Practical Application: Panel Data Analysis
Panel data analysis requires balanced datasets where each entity has observations for all time periods.
# Company financial data - unbalanced panel
financials <- tibble(
company = c("ACME", "ACME", "ACME", "TechCo", "TechCo", "GlobalInc"),
year = c(2020, 2021, 2023, 2021, 2022, 2020),
revenue_m = c(50, 55, 65, 120, 135, 200),
employees = c(100, 110, 125, 500, 550, 1000)
)
# Create balanced panel
balanced_panel <- financials %>%
complete(company,
year = full_seq(year, 1),
fill = list(revenue_m = NA_real_, employees = NA_integer_))
print(balanced_panel)
# company year revenue_m employees
# <chr> <dbl> <dbl> <int>
# 1 ACME 2020 50 100
# 2 ACME 2021 55 110
# 3 ACME 2022 NA NA
# 4 ACME 2023 65 125
# 5 GlobalInc 2020 200 1000
# 6 GlobalInc 2021 NA NA
# 7 GlobalInc 2022 NA NA
# 8 GlobalInc 2023 NA NA
# 9 TechCo 2020 NA NA
# 10 TechCo 2021 120 500
# 11 TechCo 2022 135 550
# 12 TechCo 2023 NA NA
Now you can apply panel data models or calculate year-over-year growth rates with proper handling of missing periods.
Combining complete() with fill()
After using complete(), apply fill() to propagate values forward or backward.

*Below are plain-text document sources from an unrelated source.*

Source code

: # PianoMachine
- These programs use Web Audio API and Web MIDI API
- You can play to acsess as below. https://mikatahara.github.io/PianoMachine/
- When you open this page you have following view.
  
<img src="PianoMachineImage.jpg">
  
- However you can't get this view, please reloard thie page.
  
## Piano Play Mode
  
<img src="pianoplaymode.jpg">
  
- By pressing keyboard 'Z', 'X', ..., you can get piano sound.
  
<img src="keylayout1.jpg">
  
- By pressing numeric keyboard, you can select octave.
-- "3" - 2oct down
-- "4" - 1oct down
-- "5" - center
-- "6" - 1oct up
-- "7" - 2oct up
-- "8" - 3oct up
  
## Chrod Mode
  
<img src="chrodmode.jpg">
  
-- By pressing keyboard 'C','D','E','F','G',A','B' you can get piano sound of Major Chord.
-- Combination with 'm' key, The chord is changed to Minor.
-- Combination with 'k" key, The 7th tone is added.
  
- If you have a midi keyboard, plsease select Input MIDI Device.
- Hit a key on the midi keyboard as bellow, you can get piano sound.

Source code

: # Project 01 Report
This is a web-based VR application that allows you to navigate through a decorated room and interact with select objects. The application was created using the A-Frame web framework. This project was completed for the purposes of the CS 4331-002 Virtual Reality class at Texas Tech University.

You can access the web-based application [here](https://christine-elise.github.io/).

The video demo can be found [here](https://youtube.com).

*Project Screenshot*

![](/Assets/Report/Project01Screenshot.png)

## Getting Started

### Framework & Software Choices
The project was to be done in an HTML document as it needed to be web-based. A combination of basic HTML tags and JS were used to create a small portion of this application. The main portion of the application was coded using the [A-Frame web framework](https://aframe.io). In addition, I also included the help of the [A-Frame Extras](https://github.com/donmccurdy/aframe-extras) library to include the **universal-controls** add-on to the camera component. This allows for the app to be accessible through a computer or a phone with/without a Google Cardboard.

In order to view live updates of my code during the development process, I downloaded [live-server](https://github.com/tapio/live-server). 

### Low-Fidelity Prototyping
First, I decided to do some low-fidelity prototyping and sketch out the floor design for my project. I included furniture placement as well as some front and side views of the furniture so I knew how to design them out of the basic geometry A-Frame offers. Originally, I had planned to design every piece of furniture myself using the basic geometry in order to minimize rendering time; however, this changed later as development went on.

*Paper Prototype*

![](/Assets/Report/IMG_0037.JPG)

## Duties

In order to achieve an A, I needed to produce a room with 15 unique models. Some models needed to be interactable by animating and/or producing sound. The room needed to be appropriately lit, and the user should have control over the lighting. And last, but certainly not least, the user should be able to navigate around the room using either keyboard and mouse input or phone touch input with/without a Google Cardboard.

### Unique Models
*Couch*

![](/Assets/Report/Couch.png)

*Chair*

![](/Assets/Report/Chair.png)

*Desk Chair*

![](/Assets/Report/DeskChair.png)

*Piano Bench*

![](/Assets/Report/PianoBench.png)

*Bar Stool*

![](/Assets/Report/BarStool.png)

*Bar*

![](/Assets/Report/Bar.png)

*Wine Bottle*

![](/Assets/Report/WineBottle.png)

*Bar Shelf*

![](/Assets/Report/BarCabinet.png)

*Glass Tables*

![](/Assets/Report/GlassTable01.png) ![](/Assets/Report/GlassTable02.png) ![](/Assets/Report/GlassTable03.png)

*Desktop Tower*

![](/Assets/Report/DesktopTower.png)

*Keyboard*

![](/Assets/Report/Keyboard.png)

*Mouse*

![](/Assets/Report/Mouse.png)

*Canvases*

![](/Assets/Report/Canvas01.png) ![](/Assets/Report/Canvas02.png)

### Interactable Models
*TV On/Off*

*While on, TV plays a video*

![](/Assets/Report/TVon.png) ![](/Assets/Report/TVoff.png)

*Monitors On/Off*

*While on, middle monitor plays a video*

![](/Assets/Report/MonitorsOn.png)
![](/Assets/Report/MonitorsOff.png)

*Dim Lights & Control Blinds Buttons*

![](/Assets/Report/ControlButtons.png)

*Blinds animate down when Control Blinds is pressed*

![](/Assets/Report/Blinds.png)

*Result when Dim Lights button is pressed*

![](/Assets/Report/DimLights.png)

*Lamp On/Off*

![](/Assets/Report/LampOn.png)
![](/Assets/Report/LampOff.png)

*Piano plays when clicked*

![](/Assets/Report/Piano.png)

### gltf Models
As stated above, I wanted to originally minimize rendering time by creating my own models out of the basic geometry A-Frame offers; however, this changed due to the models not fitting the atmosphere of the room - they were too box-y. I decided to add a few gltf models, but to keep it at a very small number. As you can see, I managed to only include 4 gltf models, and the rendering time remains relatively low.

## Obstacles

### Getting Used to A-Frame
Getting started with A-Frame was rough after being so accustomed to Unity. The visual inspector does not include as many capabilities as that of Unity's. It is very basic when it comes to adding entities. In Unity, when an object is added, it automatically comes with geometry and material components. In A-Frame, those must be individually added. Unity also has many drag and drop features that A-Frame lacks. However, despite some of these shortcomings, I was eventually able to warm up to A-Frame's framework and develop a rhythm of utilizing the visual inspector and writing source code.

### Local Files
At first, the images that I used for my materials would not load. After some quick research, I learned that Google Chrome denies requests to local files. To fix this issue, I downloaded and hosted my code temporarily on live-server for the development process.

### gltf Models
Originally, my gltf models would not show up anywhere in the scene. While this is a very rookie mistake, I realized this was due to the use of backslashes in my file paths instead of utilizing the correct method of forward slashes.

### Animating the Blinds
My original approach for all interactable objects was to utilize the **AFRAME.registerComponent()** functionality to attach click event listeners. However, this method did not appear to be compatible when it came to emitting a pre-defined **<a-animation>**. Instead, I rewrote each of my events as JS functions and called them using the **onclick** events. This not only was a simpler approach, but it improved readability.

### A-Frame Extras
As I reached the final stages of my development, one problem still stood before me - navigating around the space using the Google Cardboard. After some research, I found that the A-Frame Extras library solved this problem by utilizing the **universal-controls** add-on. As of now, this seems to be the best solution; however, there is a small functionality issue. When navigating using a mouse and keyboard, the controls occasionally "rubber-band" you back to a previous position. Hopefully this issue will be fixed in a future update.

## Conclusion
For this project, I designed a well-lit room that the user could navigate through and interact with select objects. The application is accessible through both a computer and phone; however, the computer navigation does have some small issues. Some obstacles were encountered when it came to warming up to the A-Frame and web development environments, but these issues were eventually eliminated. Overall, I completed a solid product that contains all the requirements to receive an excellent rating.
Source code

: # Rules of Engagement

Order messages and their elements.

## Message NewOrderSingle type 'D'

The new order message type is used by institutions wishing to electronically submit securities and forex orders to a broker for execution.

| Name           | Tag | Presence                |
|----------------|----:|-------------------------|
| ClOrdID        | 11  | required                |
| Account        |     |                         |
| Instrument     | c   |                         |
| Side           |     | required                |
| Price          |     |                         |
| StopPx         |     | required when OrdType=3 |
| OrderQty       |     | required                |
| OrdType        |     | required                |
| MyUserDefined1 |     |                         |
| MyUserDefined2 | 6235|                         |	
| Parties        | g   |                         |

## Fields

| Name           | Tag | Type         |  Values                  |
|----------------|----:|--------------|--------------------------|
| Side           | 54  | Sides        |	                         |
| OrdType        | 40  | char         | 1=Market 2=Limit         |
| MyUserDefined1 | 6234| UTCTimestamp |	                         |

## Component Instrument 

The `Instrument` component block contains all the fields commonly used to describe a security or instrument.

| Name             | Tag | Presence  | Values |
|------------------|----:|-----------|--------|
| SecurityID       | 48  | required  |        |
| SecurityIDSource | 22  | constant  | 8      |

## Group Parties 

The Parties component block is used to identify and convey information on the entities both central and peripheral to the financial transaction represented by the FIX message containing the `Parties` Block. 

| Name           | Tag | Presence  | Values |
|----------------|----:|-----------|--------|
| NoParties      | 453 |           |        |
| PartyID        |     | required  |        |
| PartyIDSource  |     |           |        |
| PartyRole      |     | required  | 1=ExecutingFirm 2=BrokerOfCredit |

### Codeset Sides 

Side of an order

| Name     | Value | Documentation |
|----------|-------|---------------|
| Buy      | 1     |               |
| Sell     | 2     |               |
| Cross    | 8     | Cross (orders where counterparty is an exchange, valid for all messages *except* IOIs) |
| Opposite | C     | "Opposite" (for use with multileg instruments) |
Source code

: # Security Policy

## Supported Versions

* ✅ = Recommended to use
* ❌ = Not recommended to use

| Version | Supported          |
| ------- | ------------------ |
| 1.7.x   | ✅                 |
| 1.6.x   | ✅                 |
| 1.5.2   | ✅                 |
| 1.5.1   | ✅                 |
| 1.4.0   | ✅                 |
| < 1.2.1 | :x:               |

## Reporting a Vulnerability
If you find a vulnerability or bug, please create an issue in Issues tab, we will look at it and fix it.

# Sensor readings with irregular intervals
sensor_data <- tibble(
timestamp = c(1, 3, 7, 8),
status = c("OK", "OK", "WARNING", "OK"),
value = c(100, 105, 98, 101)
)
# Complete sequence and carry forward status
sensor_complete <- sensor_data %>%
complete(timestamp = full_seq(timestamp, 1)) %>%
fill(status, .direction = "down")
print(sensor_complete)
# timestamp status value
# <dbl> <chr> <dbl>
# 1 1 OK 100
# 2 2 OK NA
# 3 3 OK 105
# 4 4 OK NA
# 5 5 OK NA
# 6 6 OK NA
# 7 7 WARNING 98
# 8 8 OK 101
This pattern is essential for time series where categorical variables should persist until they change.
Edge Cases and Gotchas
Be aware of memory implications when completing large datasets with many variables:
# This creates 1000 * 1000 = 1,000,000 rows
large_complete <- tibble(x = 1:1000, y = 1:1000, value = 1:1000) %>%
complete(x, y) # Probably not what you want
# Use nesting() to maintain existing combinations
large_sensible <- tibble(x = 1:1000, y = 1:1000, value = 1:1000) %>%
complete(nesting(x, y)) # Returns original data
When working with factors, complete() respects factor levels:
# Factor levels control completion
data_factor <- tibble(
category = factor(c("A", "C"), levels = c("A", "B", "C", "D")),
value = c(1, 3)
)
completed_factor <- data_factor %>%
complete(category, fill = list(value = 0))
print(completed_factor)
# category value
# <fct> <dbl>
# 1 A 1
# 2 B 0
# 3 C 3
# 4 D 0
This ensures your completed dataset respects predefined categorical structures, crucial for consistent reporting and visualization.